Are Chess Discussions Racist? An Adversarial Hate Speech Data Set
This addresses the challenge of adversarial examples in hate-speech detection for social media platforms, though it is incremental as it focuses on a specific domain.
The paper tackles the problem of off-the-shelf hate-speech classifiers misclassifying benign chess discussions as hate speech, using a dataset of 681,995 YouTube comments from chess channels, and finds that existing classifiers misclassify 1,000 annotated comments, highlighting issues with color polysemy.

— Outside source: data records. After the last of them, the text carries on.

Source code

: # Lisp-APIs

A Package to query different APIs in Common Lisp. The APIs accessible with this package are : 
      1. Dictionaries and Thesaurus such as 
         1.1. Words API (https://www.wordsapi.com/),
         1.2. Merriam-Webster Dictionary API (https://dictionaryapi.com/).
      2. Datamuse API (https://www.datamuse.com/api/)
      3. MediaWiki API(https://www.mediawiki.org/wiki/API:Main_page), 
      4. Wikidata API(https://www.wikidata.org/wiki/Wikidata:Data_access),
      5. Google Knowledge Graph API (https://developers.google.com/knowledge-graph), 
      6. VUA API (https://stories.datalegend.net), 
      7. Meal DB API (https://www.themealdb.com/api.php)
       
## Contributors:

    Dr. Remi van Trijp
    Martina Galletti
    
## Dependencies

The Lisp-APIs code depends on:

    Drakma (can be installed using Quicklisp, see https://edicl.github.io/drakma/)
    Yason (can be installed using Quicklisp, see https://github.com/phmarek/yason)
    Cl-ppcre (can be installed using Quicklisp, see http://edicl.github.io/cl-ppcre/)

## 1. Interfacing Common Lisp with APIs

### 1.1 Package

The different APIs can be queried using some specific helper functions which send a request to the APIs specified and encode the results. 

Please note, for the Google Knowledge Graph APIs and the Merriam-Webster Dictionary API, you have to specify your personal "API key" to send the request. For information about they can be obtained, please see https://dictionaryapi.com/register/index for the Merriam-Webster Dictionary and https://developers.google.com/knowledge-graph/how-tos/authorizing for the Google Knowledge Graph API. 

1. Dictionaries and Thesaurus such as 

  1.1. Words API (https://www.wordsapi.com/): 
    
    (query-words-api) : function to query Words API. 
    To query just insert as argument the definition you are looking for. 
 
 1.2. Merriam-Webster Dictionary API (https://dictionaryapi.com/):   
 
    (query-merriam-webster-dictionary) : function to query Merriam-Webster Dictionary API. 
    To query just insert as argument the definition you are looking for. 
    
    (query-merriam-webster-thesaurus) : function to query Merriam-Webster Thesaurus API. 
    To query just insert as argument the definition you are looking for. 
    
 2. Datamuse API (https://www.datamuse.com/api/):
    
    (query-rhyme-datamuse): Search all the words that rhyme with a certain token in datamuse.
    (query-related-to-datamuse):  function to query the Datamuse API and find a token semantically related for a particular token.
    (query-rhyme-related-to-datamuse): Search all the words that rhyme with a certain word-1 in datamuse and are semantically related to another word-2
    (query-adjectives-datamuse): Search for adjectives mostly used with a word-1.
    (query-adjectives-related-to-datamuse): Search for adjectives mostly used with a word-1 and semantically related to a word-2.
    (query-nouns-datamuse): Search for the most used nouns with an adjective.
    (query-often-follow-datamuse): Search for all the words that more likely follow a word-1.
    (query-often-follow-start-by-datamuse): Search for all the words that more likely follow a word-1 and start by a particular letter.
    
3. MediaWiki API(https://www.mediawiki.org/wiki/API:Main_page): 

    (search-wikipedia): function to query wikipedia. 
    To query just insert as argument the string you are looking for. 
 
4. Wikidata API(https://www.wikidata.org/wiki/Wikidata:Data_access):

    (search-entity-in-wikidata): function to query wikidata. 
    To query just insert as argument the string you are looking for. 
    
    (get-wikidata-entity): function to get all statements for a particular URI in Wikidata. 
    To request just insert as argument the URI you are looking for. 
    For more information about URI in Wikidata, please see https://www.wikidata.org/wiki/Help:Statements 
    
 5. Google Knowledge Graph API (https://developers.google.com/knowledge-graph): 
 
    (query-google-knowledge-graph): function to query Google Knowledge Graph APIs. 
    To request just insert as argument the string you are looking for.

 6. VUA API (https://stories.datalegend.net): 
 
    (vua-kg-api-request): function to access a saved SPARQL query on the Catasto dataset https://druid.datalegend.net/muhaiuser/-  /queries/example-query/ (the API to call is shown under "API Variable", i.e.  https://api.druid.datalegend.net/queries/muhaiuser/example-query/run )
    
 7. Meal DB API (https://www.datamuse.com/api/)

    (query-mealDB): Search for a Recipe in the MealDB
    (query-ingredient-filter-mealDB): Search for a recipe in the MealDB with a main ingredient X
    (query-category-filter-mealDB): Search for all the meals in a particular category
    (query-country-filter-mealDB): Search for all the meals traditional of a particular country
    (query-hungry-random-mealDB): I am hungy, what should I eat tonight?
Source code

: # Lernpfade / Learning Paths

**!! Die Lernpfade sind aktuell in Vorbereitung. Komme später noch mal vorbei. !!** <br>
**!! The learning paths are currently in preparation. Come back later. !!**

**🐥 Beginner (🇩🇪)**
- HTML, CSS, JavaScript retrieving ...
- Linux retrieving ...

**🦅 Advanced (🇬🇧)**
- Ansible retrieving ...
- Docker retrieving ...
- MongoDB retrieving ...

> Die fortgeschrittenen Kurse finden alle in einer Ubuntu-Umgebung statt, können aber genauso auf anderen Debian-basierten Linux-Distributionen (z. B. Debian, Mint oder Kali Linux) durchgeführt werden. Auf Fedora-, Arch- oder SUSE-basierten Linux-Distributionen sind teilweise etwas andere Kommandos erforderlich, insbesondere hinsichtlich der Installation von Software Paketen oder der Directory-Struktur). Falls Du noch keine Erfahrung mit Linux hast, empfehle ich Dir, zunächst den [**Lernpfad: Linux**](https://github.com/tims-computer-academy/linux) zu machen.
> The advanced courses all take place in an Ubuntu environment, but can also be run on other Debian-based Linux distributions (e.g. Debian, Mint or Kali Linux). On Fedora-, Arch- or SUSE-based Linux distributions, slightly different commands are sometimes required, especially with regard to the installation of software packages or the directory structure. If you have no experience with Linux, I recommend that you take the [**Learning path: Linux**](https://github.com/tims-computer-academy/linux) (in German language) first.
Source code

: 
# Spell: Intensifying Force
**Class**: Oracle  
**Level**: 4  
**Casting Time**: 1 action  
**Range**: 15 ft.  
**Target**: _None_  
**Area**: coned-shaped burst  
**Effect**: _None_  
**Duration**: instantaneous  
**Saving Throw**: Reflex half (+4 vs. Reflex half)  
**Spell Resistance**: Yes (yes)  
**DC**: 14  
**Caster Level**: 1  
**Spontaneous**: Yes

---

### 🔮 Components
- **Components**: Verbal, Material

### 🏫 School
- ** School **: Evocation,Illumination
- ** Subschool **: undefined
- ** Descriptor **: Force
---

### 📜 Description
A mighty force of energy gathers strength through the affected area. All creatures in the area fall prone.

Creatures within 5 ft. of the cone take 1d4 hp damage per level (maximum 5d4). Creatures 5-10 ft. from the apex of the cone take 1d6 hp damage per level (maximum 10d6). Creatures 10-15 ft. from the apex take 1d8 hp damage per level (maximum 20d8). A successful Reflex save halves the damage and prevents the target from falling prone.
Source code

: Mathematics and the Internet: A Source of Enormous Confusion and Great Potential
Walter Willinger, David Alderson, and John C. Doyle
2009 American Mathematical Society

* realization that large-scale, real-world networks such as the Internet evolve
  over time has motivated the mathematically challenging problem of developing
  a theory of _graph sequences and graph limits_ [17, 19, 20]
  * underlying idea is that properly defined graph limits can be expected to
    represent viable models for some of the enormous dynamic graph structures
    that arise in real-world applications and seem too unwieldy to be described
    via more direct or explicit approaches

On June 28, 2020, while presenting a chess podcast on Grandmaster Hikaru Nakamura, Antonio Radić's YouTube handle got blocked because it contained "harmful and dangerous" content. YouTube did not give further specific reason, and the channel got reinstated within 24 hours. However, Radić speculated that given the current political situation, a referral to "black against white", albeit in the context of chess, earned him this temporary ban. In this paper, via a substantial corpus of 681,995 comments, on 8,818 YouTube videos hosted by five highly popular chess-focused YouTube channels, we ask the following research question: \emph{how robust are off-the-shelf hate-speech classifiers to out-of-domain adversarial examples?} We release a data set of 1,000 annotated comments where existing hate speech classifiers misclassified benign chess discussions as hate speech. We conclude with an intriguing analogy result on racial bias with our findings pointing out to the broader challenge of color polysemy.